Hey everyone,

I know that we are in the middle of the month of a new year but I caught a really bad cold on the first day of the new year, I tried to shake it off but it wouldn’t leave me. I am fully recovered and ready to talk about books.

So I have a sort of plan for 2020 which has always been to go through my TBR and at least cut it in half or all of it. But I always succumb to a new book and have the urge to read it. Especially like this book.

Shelf Life by Livia Franchini

Ruth is thirty years old. She works as a nurse in a care home and her fiancé has just broken up with her. The only thing she has left of him is their shopping list for the upcoming week.

And so she uses that list to tell her story. Starting with six eggs, and working through spaghetti and strawberries, and apples and tea bags, Ruth discovers that her identity has been crafted from the people she serves; her patients, her friends, and, most of all, her partner of ten years. Without him, she needs to find out – with conditioner and single cream and a lot of sugar – who she is when she stands alone.

Published: 9th January 2020

Publishers: Black Swan

Pages: 288

Format of Reading: Paperback

Genre: Fiction, Contemporary

Goodreads Star Rating: 🌟🌟🌟

Review

I picked this book up because the blurb seemed like the typical Chick-lit type of book about a woman, Ruth, whose relationship ends after 10 years and it is how she handles the break-up. Her ex-fiance also leaves a shopping list of their weekly shopping.

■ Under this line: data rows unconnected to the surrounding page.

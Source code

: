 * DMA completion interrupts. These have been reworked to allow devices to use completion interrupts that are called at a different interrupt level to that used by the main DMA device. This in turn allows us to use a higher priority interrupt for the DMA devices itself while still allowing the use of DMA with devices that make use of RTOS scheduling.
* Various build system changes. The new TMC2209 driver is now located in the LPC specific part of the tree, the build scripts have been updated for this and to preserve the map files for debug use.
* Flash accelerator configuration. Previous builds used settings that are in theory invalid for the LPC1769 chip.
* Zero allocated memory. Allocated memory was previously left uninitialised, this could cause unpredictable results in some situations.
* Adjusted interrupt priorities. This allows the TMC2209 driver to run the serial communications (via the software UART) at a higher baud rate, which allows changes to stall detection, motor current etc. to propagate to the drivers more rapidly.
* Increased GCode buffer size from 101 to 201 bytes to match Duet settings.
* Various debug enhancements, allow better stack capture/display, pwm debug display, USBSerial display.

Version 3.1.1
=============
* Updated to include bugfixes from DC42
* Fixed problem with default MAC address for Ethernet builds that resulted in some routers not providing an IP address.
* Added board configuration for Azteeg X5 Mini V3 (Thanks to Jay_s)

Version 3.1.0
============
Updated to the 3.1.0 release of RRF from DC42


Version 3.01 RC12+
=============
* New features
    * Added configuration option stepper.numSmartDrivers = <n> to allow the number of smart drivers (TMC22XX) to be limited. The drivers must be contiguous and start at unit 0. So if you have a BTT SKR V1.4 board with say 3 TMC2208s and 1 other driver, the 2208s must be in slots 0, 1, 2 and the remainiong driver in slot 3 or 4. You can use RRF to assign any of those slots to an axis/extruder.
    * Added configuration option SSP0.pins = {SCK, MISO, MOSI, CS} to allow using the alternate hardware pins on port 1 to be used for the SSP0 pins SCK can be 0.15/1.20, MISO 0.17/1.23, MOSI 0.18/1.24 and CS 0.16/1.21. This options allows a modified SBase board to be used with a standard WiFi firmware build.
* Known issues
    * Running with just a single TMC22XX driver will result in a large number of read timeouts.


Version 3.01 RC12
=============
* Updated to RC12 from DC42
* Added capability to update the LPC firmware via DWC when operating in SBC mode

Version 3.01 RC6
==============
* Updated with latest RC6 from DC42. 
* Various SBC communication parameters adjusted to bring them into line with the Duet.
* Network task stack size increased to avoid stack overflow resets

The book is chaptered by an item from the shopping list, some of the items link to Ruth like the whole chicken and the six eggs within the book but some don’t. You are focused more onto Ruth, you are mostly in her perspective and some chapters show how other people look and talk about her. I found it difficult to connect to Ruth as it was hard to get an understanding of how she is feeling, you feel like how the other characters feel about her. You also get to see a bit about Ruth’s Ex, Neil, like how they met and the broke-up.

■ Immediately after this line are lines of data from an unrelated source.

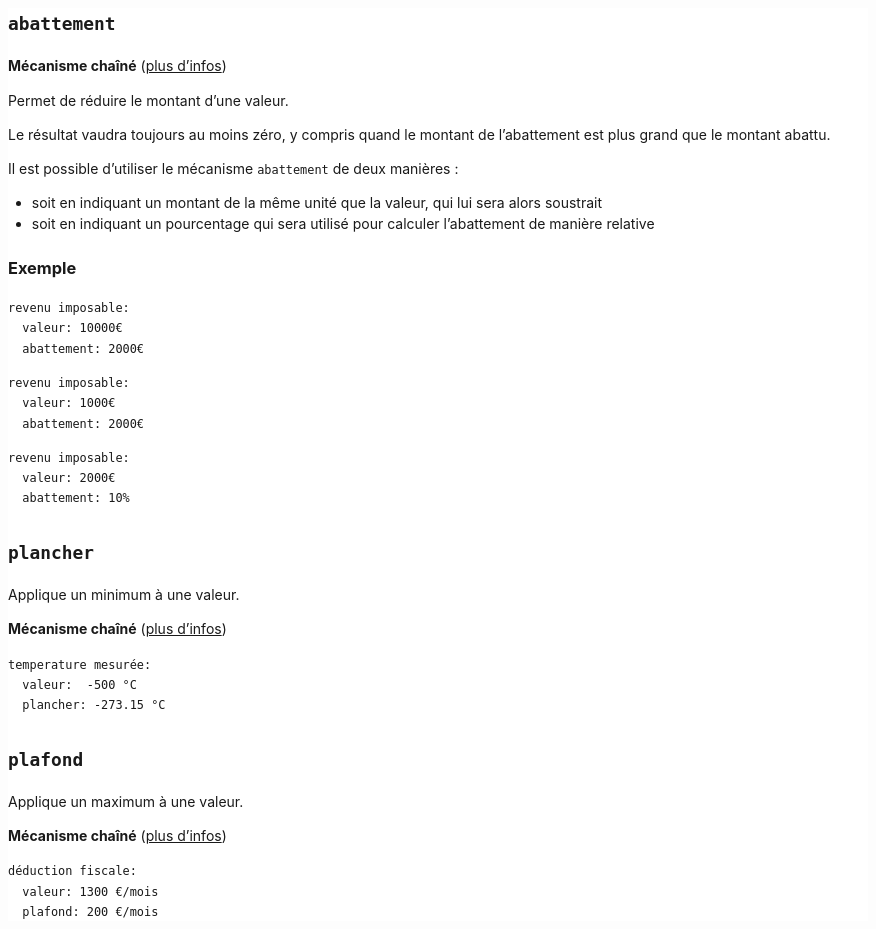 ## `abattement`

**Mécanisme chaîné** ([plus d’infos](/docs/manuel/mecanismes#mécanismes-chaînés))

Permet de réduire le montant d’une valeur.

Le résultat vaudra toujours au moins zéro, y compris quand le montant de l’abattement est plus grand que le montant abattu.

Il est possible d’utiliser le mécanisme `abattement` de deux manières :

- soit en indiquant un montant de la même unité que la valeur, qui lui sera alors soustrait
- soit en indiquant un pourcentage qui sera utilisé pour calculer l’abattement de manière relative

### Exemple

```publicodes title="Abattement simple"
revenu imposable:
  valeur: 10000€
  abattement: 2000€
```

```publicodes title="Abattement supérieur à la valeur"
revenu imposable:
  valeur: 1000€
  abattement: 2000€
```

```publicodes title="Abattement relatif"
revenu imposable:
  valeur: 2000€
  abattement: 10%
```

## `plancher`

Applique un minimum à une valeur.

**Mécanisme chaîné** ([plus d’infos](/docs/manuel/mecanismes#mécanismes-chaînés))

```publicodes title="Exemple"
temperature mesurée:
  valeur:  -500 °C
  plancher: -273.15 °C
```

## `plafond`

Applique un maximum à une valeur.

**Mécanisme chaîné** ([plus d’infos](/docs/manuel/mecanismes#mécanismes-chaînés))

```publicodes title="Exemple"
déduction fiscale:
  valeur: 1300 €/mois
  plafond: 200 €/mois
```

I found myself very confused over the whole aspect of the book, some of it is through the perspective of Ruth and some are complied of text messages, emails and even Hotmail messaging (Man those were the days) but not only that it would cut into some of Ruth’s dreams and it broke the book down even more. It’s not like When Rainbow Ends/Love, Rosie by Cecelia Ahern, it’s dark.

The book shows how much a bad relationship can affect a person, Neil was a shit boyfriend, (I don’t care about spoilers because you might not even want to read it) from the beginning he seemed like the type of man who you thought had everything but it wasn’t until you saw emails of his proclamations of interest to other women, while still with Ruth. He practically watched Ruth before even meeting her and slept with Ruth’s friend before handing over his number to Ruth, on the same night. He made Ruth to be the charcter that she is perceieved and it left her emotionaly unstable.

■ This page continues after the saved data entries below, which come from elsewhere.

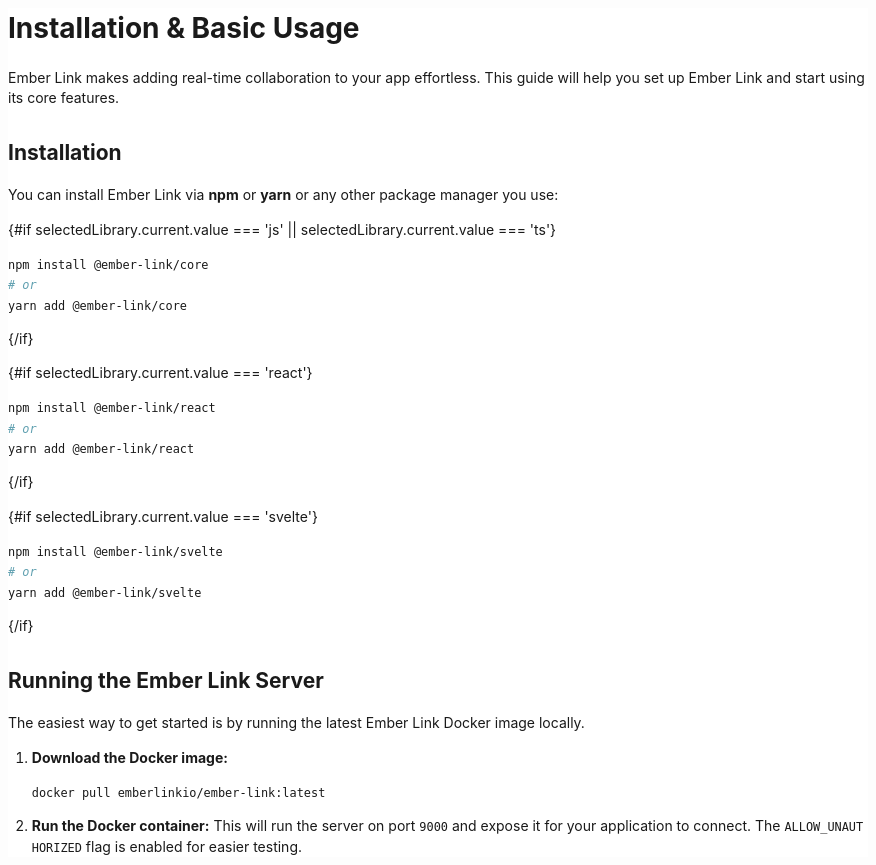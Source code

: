 <script lang="ts">
  import { selectedLibrary } from '$lib/library.svelte';
</script>

# **Installation & Basic Usage**

Ember Link makes adding real-time collaboration to your app effortless. This guide will help you set up Ember Link and start using its core features.

## **Installation**

You can install Ember Link via **npm** or **yarn** or any other package manager you use:

{#if selectedLibrary.current.value === 'js' || selectedLibrary.current.value === 'ts'}

```sh
npm install @ember-link/core
# or
yarn add @ember-link/core
```

{/if}

{#if selectedLibrary.current.value === 'react'}

```sh
npm install @ember-link/react
# or
yarn add @ember-link/react
```

{/if}

{#if selectedLibrary.current.value === 'svelte'}

```sh
npm install @ember-link/svelte
# or
yarn add @ember-link/svelte
```

{/if}

## **Running the Ember Link Server**

The easiest way to get started is by running the latest Ember Link Docker image locally.

1. **Download the Docker image:**

   ```sh
   docker pull emberlinkio/ember-link:latest
   ```

2. **Run the Docker container:**
   This will run the server on port `9000` and expose it for your application to connect. The `ALLOW_UNAUTHORIZED` flag is enabled for easier testing.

I will be honest I was not expecting it and it wasn’t until I read the reviews on Goodreads as to understand this book. While I can see what the Author was trying to convey to the reader but it didn’t connect to me until I saw what other people thought about it. It did kept me intrigued regardless of the hints that I didn’t notice.

I hope you liked this review and I want to mention that this book should stay in the fridge, it felt fitting that it would sit there while I decide if I like it or not. And then my Dad told me off for putting a book in the fridge.